Decryption of schema-validated document

Indeed, validation before and after decryption is probably often what is wanted. That is, first we check that the encrypted data is valid per the XML Encryption namespace schema, then we decrypt, then we validate the result to check that it's OK.
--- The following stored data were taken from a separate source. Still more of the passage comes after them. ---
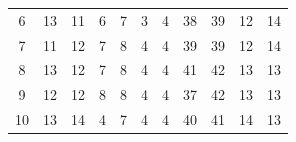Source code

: \begin{table}[ht]
\begin{tabular}{| c | c | c | c | c | c | c | c | c | c | c |}
6 & 13 & 11 & 6 & 7 & 3 & 4 & 38 & 39 & 12 & 14\\

7 & 11 & 12 & 7 & 8 & 4 & 4 & 39 & 39 & 12 & 14\\

8 & 13 & 12 & 7 & 8 & 4 & 4 & 41 & 42 & 13 & 13\\

9 & 12 & 12 & 8 & 8 & 4 & 4 & 37 & 42 & 13 & 13\\ 

10 & 13 & 14 & 4 & 7 & 4 & 4 & 40 & 41 & 14 & 13\\ [1ex] %

\hline %

\end{tabular}
\label{table:tena} %
\end{table}


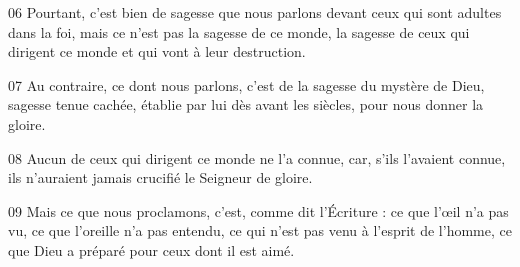 
06 Pourtant, c’est bien de sagesse que nous parlons devant ceux qui sont adultes dans la foi, mais ce n’est pas la sagesse de ce monde, la sagesse de ceux qui dirigent ce monde et qui vont à leur destruction.

07 Au contraire, ce dont nous parlons, c’est de la sagesse du mystère de Dieu, sagesse tenue cachée, établie par lui dès avant les siècles, pour nous donner la gloire.

08 Aucun de ceux qui dirigent ce monde ne l’a connue, car, s’ils l’avaient connue, ils n’auraient jamais crucifié le Seigneur de gloire.

09 Mais ce que nous proclamons, c’est, comme dit l’Écriture : ce que l’œil n’a pas vu, ce que l’oreille n’a pas entendu, ce qui n’est pas venu à l’esprit de l’homme, ce que Dieu a préparé pour ceux dont il est aimé.
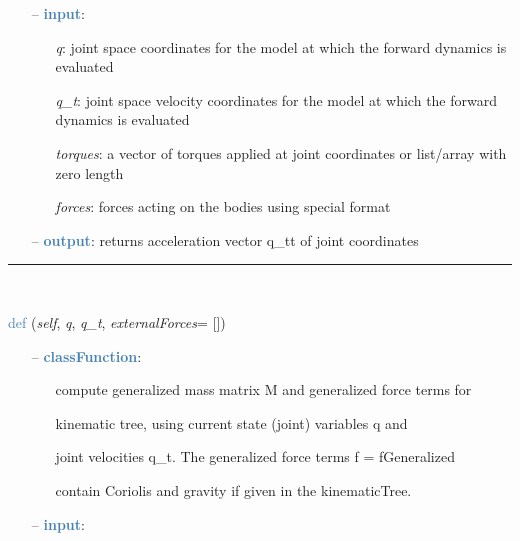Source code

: \begin{itemize}[leftmargin=1.4cm]
\begin{itemize}[leftmargin=1.4cm]
\begin{itemize}[leftmargin=0.5cm]
\begin{itemize}[leftmargin=1.4cm]
\begin{itemize}[leftmargin=1.4cm]
\begin{itemize}[leftmargin=0.5cm]
\begin{itemize}[leftmargin=1.4cm]
\begin{itemize}[leftmargin=0.5cm]
\begin{itemize}[leftmargin=1.4cm]
\begin{itemize}[leftmargin=1.4cm]
\begin{itemize}[leftmargin=1.4cm]
\begin{itemize}[leftmargin=0.7cm]
\item[--]\textcolor{steelblue}{\bf input}: \vspace{-6pt}
\begin{itemize}[leftmargin=1.2cm]
\setlength{\itemindent}{-0.7cm}
\item[]{\it q}: joint space coordinates for the model at which the forward dynamics is evaluated
\item[]{\it q\_t}: joint space velocity coordinates for the model at which the forward dynamics is evaluated
\item[]{\it torques}: a vector of torques applied at joint coordinates or list/array with zero length
\item[]{\it forces}: forces acting on the bodies using special format
\end{itemize}
\item[--]\textcolor{steelblue}{\bf output}: returns acceleration vector q\_tt of joint coordinates
\vspace{12pt}\end{itemize}
%
\noindent\rule{8cm}{0.75pt}\vspace{1pt} \\ 
\begin{flushleft}
\noindent \textcolor{steelblue}{def {\bf {}}}\label{sec:kinematicTree:KinematicTree66:ComputeMassMatrixAndForceTerms}
({\it self}, {\it q}, {\it q\_t}, {\it externalForces}= [])
\end{flushleft}
\setlength{\itemindent}{0.7cm}
\begin{itemize}[leftmargin=0.7cm]
\item[--]\textcolor{steelblue}{\bf classFunction}: \vspace{-6pt}
\begin{itemize}[leftmargin=1.2cm]
\setlength{\itemindent}{-0.7cm}
\item[]compute generalized mass matrix M and generalized force terms for
\item[]kinematic tree, using current state (joint) variables q and
\item[]joint velocities q\_t. The generalized force terms f = fGeneralized
\item[]contain Coriolis and gravity if given in the kinematicTree.
\end{itemize}
\item[--]\textcolor{steelblue}{\bf input}: \vspace{-6pt}

\end{itemize}
\end{itemize}
\end{itemize}
\end{itemize}
\end{itemize}
\end{itemize}
\end{itemize}
\end{itemize}
\end{itemize}
\end{itemize}
\end{itemize}
\end{itemize}
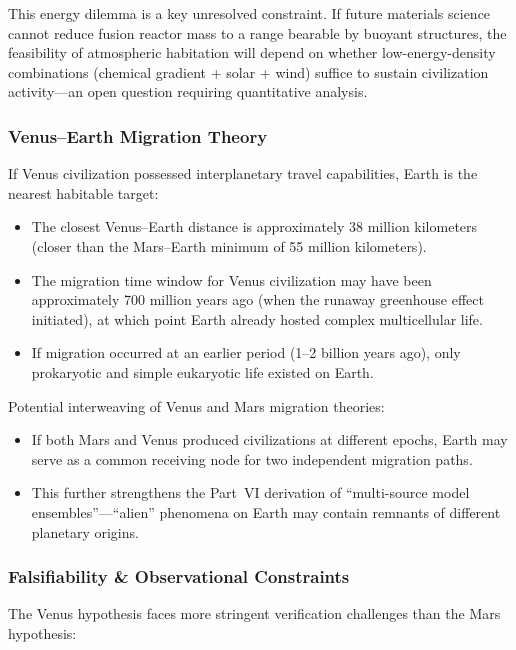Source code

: \documentclass[aps,prd,twocolumn,superscriptaddress,nofootinbib]{revtex4-2}
\begin{document}
This energy dilemma is a key unresolved constraint. If future materials science cannot reduce fusion reactor mass to a range bearable by buoyant structures, the feasibility of atmospheric habitation will depend on whether low-energy-density combinations (chemical gradient + solar + wind) suffice to sustain civilization activity---an open question requiring quantitative analysis.

\subsubsection{Venus--Earth Migration Theory}\label{sec:venus-earth-migration}

If Venus civilization possessed interplanetary travel capabilities, Earth is the nearest habitable target:

\begin{itemize}
  \item The closest Venus--Earth distance is approximately 38 million kilometers (closer than the Mars--Earth minimum of 55 million kilometers).
  \item The migration time window for Venus civilization may have been approximately 700 million years ago (when the runaway greenhouse effect initiated), at which point Earth already hosted complex multicellular life.
  \item If migration occurred at an earlier period (1--2 billion years ago), only prokaryotic and simple eukaryotic life existed on Earth.
\end{itemize}

Potential interweaving of Venus and Mars migration theories:

\begin{itemize}
  \item If both Mars and Venus produced civilizations at different epochs, Earth may serve as a common receiving node for two independent migration paths.
  \item This further strengthens the Part~VI derivation of ``multi-source model ensembles''---``alien'' phenomena on Earth may contain remnants of different planetary origins.
\end{itemize}

\subsubsection{Falsifiability \& Observational Constraints}\label{sec:venus-falsify}

The Venus hypothesis faces more stringent verification challenges than the Mars hypothesis:
\end{document}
Example: Richer composition

<?xml version='1.0'?>
<fx:PSVI xmlns:fx="http://www.w3.org/2005/05/fx">
 <fx:decrypted>
  <fx:PSVI>
   <EncryptedData xmlns='http://www.w3.org/2001/04/xmlenc#'
		  MimeType='text/xml'>
    <CipherData>
     <CipherValue>A23B45C56 . . .</CipherValue>
    </CipherData>
   </EncryptedData>
  </fx:PSVI>
 </fx:decrypted>
</fx:PSVI>

PSVI of decryption of schema-validated document

The designation of the fx:included element is the result of doing XInclude processing on the designation of its child element. Since the simple pattern above is likely to be very common, it can be abbreviated as follows:

Example: f(X) with XInclude, simplified

<?xml version='1.0'?>
<fx:decrypted xmlns:fx="http://www.w3.org/2005/05/fx">
 <fx:included href="encrypted.xml"/>
</fx:decrypted>

Simplified version of Example

The use of fx:included allows us to separate the statement of intended or desired designation from the core document, but does not require it.

6 Summary of f(X) so far

f(X) provides a means for specifying the desired designation of XML documents in a systematic and compositional way. It does so by specifying the designation of three basic classes of XML elements

fx:included elements: Designate the result of first interpreting the href, xpointer and other XInclude attributes per the XInclude spec., then applying these f(X) rules to the resulting infoset;
other elements in the f(X) namespace: Designate the result of the mapping specified by their name applied to the designations of their children;
all other elements: Designate themselves, that is, their ordinary infosets, except in-so-far as they contain elements in the f(X) namespace, which are interpreted per the above two clauses.

7 Completing basic f(X)

A few things need to be added to cover the intended basic functionality.

It should be possible to prevent the special treatment f(X) specifies for the first two classes of elements above -- f(X) provides the fx:sic element for this purpose:

Example: 'Quoting' with fx:sic

<?xml version='1.0'?>
<fx:sic xmlns:fx="http://www.w3.org/2005/05/fx">
 <fx:included href="encrypted.xml"/>
</fx:sic>

Designates a single-element fx:included document.

Also, we provide a sic attribute on fx:included, which defaults to false, but which if true blocks recursive f(X) processing of the inclusion target.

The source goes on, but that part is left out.